*YOUR TASK:*
When a line of the records below contains the string "push", copy that whole line.

[Source texts of formatted documents]
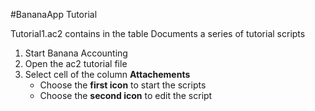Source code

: #BananaApp Tutorial

Tutorial1.ac2 contains in the table Documents a series of tutorial scripts 
1. Start Banana Accounting
2. Open the ac2 tutorial file 
3. Select cell of the column **Attachements**
   * Choose the **first icon** to start the scripts
   * Choose the **second icon** to edit the script
  





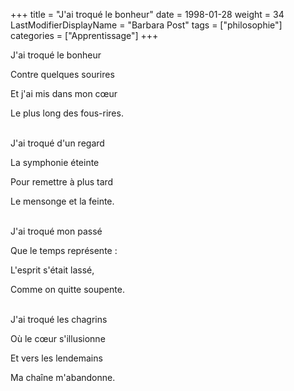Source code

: +++
title = "J'ai troqué le bonheur"
date = 1998-01-28
weight = 34
LastModifierDisplayName = "Barbara Post"
tags = ["philosophie"]
categories = ["Apprentissage"]
+++

J'ai troqué le bonheur

Contre quelques sourires

Et j'ai mis dans mon cœur

Le plus long des fous-rires.

 \
J'ai troqué d'un regard

La symphonie éteinte

Pour remettre à plus tard

Le mensonge et la feinte.

 \
J'ai troqué mon passé

Que le temps représente :

L'esprit s'était lassé,

Comme on quitte soupente.

 \
J'ai troqué les chagrins

Où le cœur s'illusionne

Et vers les lendemains

Ma chaîne m'abandonne.
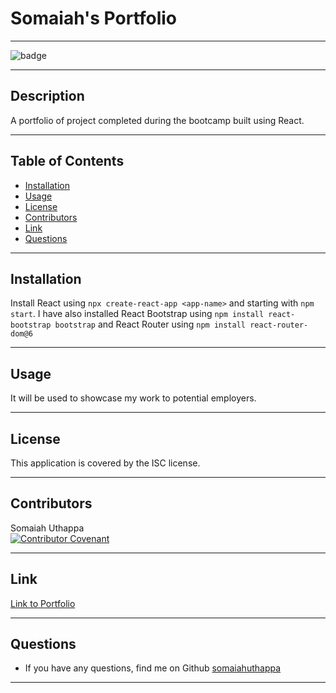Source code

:   # Somaiah's Portfolio

  -------------------

  ![badge](https://img.shields.io/badge/license-ISC-success)

  -------------------

  ## Description
  A portfolio of project completed during the bootcamp built using React.

  -------------------

  ## Table of Contents
  - [Installation](#installation)
  - [Usage](#usage)
  - [License](#license)
  - [Contributors](#contributors)
  - [Link](#links)
  - [Questions](#questions)

  -------------------

  ## Installation
  Install React using `npx create-react-app <app-name>` and starting with `npm start`. I have also installed React Bootstrap using `npm install react-bootstrap bootstrap` and React Router using `npm install react-router-dom@6`

  -------------------

  ## Usage
  It will be used to showcase my work to potential employers.

  -------------------

  ## License
  This application is covered by the ISC license.

  -------------------

  ## Contributors
  Somaiah Uthappa <br/>
  [![Contributor Covenant](https://img.shields.io/badge/Contributor%20Covenant-2.1-4baaaa.svg)](code_of_conduct.md)

  -------------------

  ## Link
  [Link to Portfolio](https://somaiahuthappa.github.io/somaiah-portfolio/)

  -------------------

  ## Questions
  - If you have any questions, find me on Github [somaiahuthappa](https://github.com/somaiahuthappa)

  -------------------
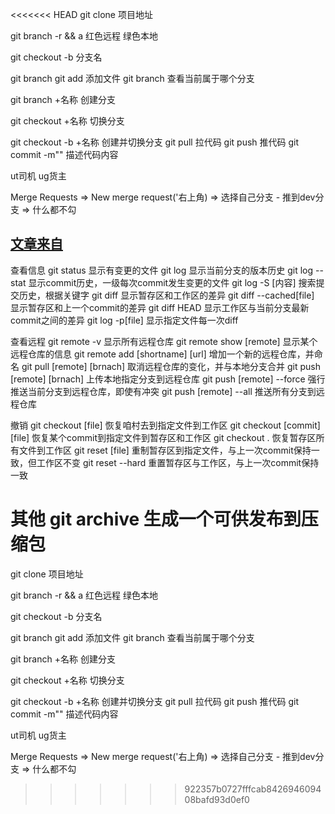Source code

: <<<<<<< HEAD
git clone 项目地址

git branch -r && a 红色远程 绿色本地

git checkout -b 分支名

git branch 
git add   添加文件
git branch 查看当前属于哪个分支

git branch +名称 创建分支

git checkout +名称 切换分支

git checkout -b +名称 创建并切换分支
git pull   拉代码
git push  推代码
git commit -m""    描述代码内容

ut司机
ug货主

Merge Requests => New merge request('右上角) => 选择自己分支 - 推到dev分支 => 什么都不勾 

## [文章来自](https://www.ruanyifeng.com/blog/2015/12/git-cheat-sheet.html) 
查看信息
git status  显示有变更的文件
git log 显示当前分支的版本历史
git log --stat 显示commit历史，一级每次commit发生变更的文件
git log -S [内容] 搜索提交历史，根据关键字
git diff 显示暂存区和工作区的差异
git diff --cached[file] 显示暂存区和上一个commit的差异
git diff HEAD 显示工作区与当前分支最新commit之间的差异
git  log -p[file] 显示指定文件每一次diff


查看远程
git remote -v 显示所有远程仓库
git remote show [remote] 显示某个远程仓库的信息
git remote add [shortname] [url] 增加一个新的远程仓库，并命名
git pull [remote] [brnach] 取消远程仓库的变化，并与本地分支合并
git push [remote] [brnach] 上传本地指定分支到远程仓库
git push [remote] --force 强行推送当前分支到远程仓库，即使有冲突
git push [remote] --all 推送所有分支到远程仓库


撤销
git checkout [file] 恢复咱村去到指定文件到工作区
git checkout [commit] [file] 恢复某个commit到指定文件到暂存区和工作区
git checkout . 恢复暂存区所有文件到工作区
git reset [file] 重制暂存区到指定文件，与上一次commit保持一致，但工作区不变
git reset --hard 重置暂存区与工作区，与上一次commit保持一致


其他
git archive 生成一个可供发布到压缩包
=======
git clone 项目地址

git branch -r && a 红色远程 绿色本地

git checkout -b 分支名

git branch 
git add   添加文件
git branch 查看当前属于哪个分支

git branch +名称 创建分支

git checkout +名称 切换分支

git checkout -b +名称 创建并切换分支
git pull   拉代码
git push  推代码
git commit -m""    描述代码内容

ut司机
ug货主

Merge Requests => New merge request('右上角) => 选择自己分支 - 推到dev分支 => 什么都不勾 




>>>>>>> 922357b0727fffcab842694609408bafd93d0ef0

*SOLUTION TO THIS PROBLEM:*
git push  推代码
git push [remote] [brnach] 上传本地指定分支到远程仓库
git push [remote] --force 强行推送当前分支到远程仓库，即使有冲突
git push [remote] --all 推送所有分支到远程仓库
git push  推代码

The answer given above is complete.